[Data records]

+--

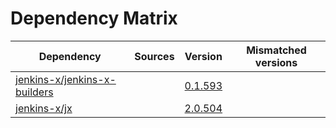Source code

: # Dependency Matrix

Dependency | Sources | Version | Mismatched versions
---------- | ------- | ------- | -------------------
[jenkins-x/jenkins-x-builders](https://github.com/jenkins-x/jenkins-x-builders) |  | [0.1.593]() | 
[jenkins-x/jx](https://github.com/jenkins-x/jx) |  | [2.0.504](https://github.com/jenkins-x/jx/releases/tag/v2.0.504) | 
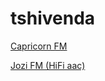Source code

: # tshivenda

[Capricorn FM](http://edge.iono.fm/xice/67_medium.aac)

[Jozi FM (HiFi aac)](https://edge.iono.fm/xice/51_high.aac)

+--

Description of the task:
Report only the number of lines in the data above that contain "jenkins".

Your response:
2